Detenuto vince al Superenalotto e gli sparisce la schedina: tre guardie accusate

Un detenuto, dopo aver scontato la pena, non ha più trovato tra gli effetti personali la schedina vincente che aveva giocato al momento dell'arresto. Ora le guardie che lo hanno preso in custodia al momento dell'arresto sono indagate per peculato.

di Massimiliano Dramis 24 Febbraio 2012 14:04

Una “curiosa” vicenda di cronaca. A Bolzano, un uomo dopo aver giocato una schedina al Superenalotto, è stato arrestato. La fortuna però almeno in questo gli ha sorriso, difatti aveva vinto, ma al momento della scarcerazione non ha trovato più la schedina vincente.

Ad essere accusate del presunto furto sono tre guardie carcerarie. Ma ecco quanto è accaduto. L’uomo si era recato in una tabaccheria per giocare la sua solita schedina, con i consueti numeri che gioca da sempre. Nel  momento in cui si accingeva a fare la giocata, nel locale commerciale sono arrivati  i carabinieri, che dopo avergli chiesto le generalità gli hanno comunicato che era stata firmata un’ordinanza di custodia cautelare nei suoi riguardi.

Così l’uomo, a cui è stato concesso comunque di effettuare la giocata, non ha potuto far altro che seguire le forze dell’ordine. Giunto nell’istituto penitenziario, come da prassi, ha dovuto rilasciare tutti i suoi oggetti personali, tra cui per l’appunto c’era anche la schedina in questione. Il detenuto, terminato il periodo di detenzione previsto, si è subito recato alla tabaccheria dove aveva giocato per salutare il suo amico.

Qui, il gestore gli ha appunto comunicato che quella “famosa” schedina era vincente: “Il giorno dopo che sei stato arrestato, hai vinto 800 euro. Dammi la schedina, così almeno puoi iniziare con ottimismo a goderti la libertà”.

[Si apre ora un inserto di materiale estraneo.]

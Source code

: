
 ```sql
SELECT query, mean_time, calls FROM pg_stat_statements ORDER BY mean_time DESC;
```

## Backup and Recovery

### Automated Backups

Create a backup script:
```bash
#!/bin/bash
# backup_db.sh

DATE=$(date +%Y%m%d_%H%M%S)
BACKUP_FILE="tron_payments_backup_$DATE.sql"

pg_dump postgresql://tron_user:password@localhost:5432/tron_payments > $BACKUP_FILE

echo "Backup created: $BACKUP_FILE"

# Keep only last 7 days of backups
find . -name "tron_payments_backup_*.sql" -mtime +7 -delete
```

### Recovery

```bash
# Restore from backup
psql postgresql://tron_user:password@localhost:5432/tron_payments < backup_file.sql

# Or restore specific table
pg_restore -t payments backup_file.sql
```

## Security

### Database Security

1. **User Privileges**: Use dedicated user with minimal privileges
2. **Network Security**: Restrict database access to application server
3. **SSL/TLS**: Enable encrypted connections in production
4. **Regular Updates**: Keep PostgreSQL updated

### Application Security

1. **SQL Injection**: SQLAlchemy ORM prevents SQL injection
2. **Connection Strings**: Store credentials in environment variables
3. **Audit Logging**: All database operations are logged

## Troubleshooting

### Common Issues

L’uomo così ha rovistato nel sacchetto che si era portato dietro dal carcere, con tutti i suoi effetti personali che aveva al momento dell’arresto. Ma niente, c’era tutto ma mancava solo la schedina da 800 euro.

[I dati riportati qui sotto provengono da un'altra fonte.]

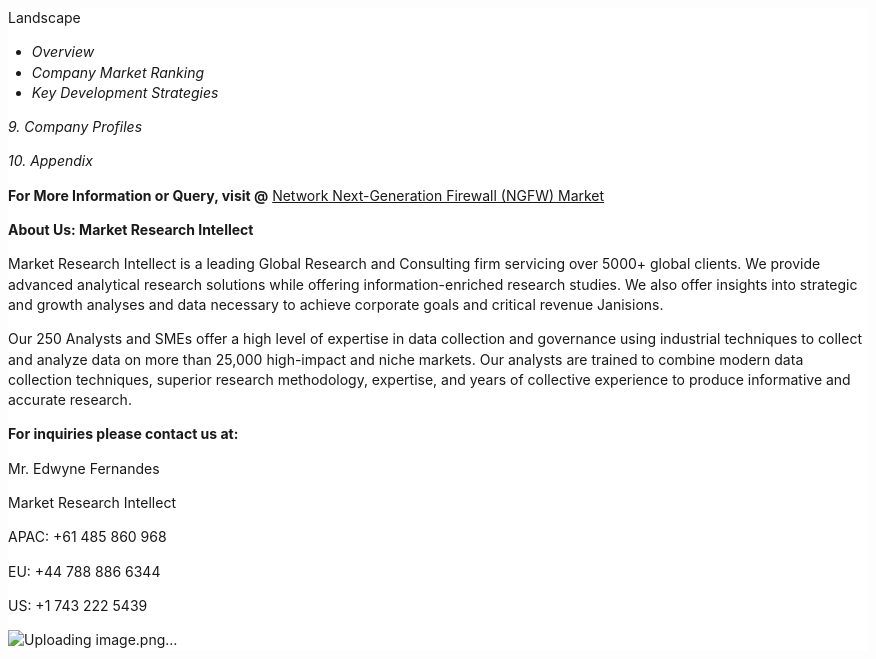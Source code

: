 Landscape</span></em></p><ul><li><em><span class="">Overview</span></em></li><li><em><span class="">Company Market Ranking</span></em></li><li><em><span class="">Key Development Strategies</span></em></li></ul><p><em><span class="font-[700]">9. Company Profiles</span></em></p><p><em><span class="font-[700]">10. Appendix</span></em></p><p><span class="font-[700]"><strong>For More Information or Query, visit&nbsp;@</strong>&nbsp;</span><span class="font-[700]"><a href="https://www.marketresearchintellect.com/product/network-next-generation-firewall-ngfw-market/?utm_source=Linkedin&utm_medium=868" target="_blank" data-tracking-control-name="article-ssr-frontend-pulse_little-text-block" data-tracking-will-navigate="" data-test-link="">Network Next-Generation Firewall (NGFW) Market</a></span></p><p><strong><span class="font-[700]">About Us: Market Research Intellect</span></strong></p><p><span class="">Market Research Intellect is a leading Global Research and Consulting firm servicing over 5000+ global clients. We provide advanced analytical research solutions while offering information-enriched research studies.&nbsp;</span>We also offer insights into strategic and growth analyses and data necessary to achieve corporate goals and critical revenue Janisions.</p><p><span class="">Our 250 Analysts and SMEs offer a high level of expertise in data collection and governance using industrial techniques to collect and analyze data on more than 25,000 high-impact and niche markets. Our analysts are trained to combine modern data collection techniques, superior research methodology, expertise, and years of collective experience to produce informative and accurate research.</span></p><p><strong>For inquiries please contact us at:</strong></p><p>Mr. Edwyne Fernandes</p><p>Market Research Intellect</p><p>APAC: +61 485 860 968</p><p>EU: +44 788 886 6344</p><p>US: +1 743 222 5439</p>
![Uploading image.png…]()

”Una delle guardie mi ha rubato la schedina del Superenalotto”.  Ecco quanto affermato appena resosi conto che non era più in possesso della giocata fortunata. Così decide di presentarsi in Procura e sporgere denuncia contro i tre agenti che lo hanno preso in custodia al momento dell’arresto.  Viene avviata un’indagine,  ma dalla documentazione delle forze dell’ordine che lo hanno arrestato, emerge che è stato arrestato effettivamente dopo aver fatto la giocata, ed inoltre che dai numeri risulta anche che avrebbe vinto 800 euro. Constatato ciò, le tre guardie del carcere sono, ora, indagate per peculato.